In the data that follows, find the line with "and Vite Latest.//"; transcribe it, every later line up to the one with "The API URLs", and that line as well, exactly and with no others.

Stored data ▸

—————

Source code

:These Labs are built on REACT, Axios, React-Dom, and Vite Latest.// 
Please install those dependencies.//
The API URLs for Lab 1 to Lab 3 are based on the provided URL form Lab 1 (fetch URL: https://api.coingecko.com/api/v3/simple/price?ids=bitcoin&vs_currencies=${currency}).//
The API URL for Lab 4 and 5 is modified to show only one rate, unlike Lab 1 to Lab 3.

—————

EXERCISE ANSWER ▸
:These Labs are built on REACT, Axios, React-Dom, and Vite Latest.// 
Please install those dependencies.//
The API URLs for Lab 1 to Lab 3 are based on the provided URL form Lab 1 (fetch URL: https://api.coingecko.com/api/v3/simple/price?ids=bitcoin&vs_currencies=${currency}).//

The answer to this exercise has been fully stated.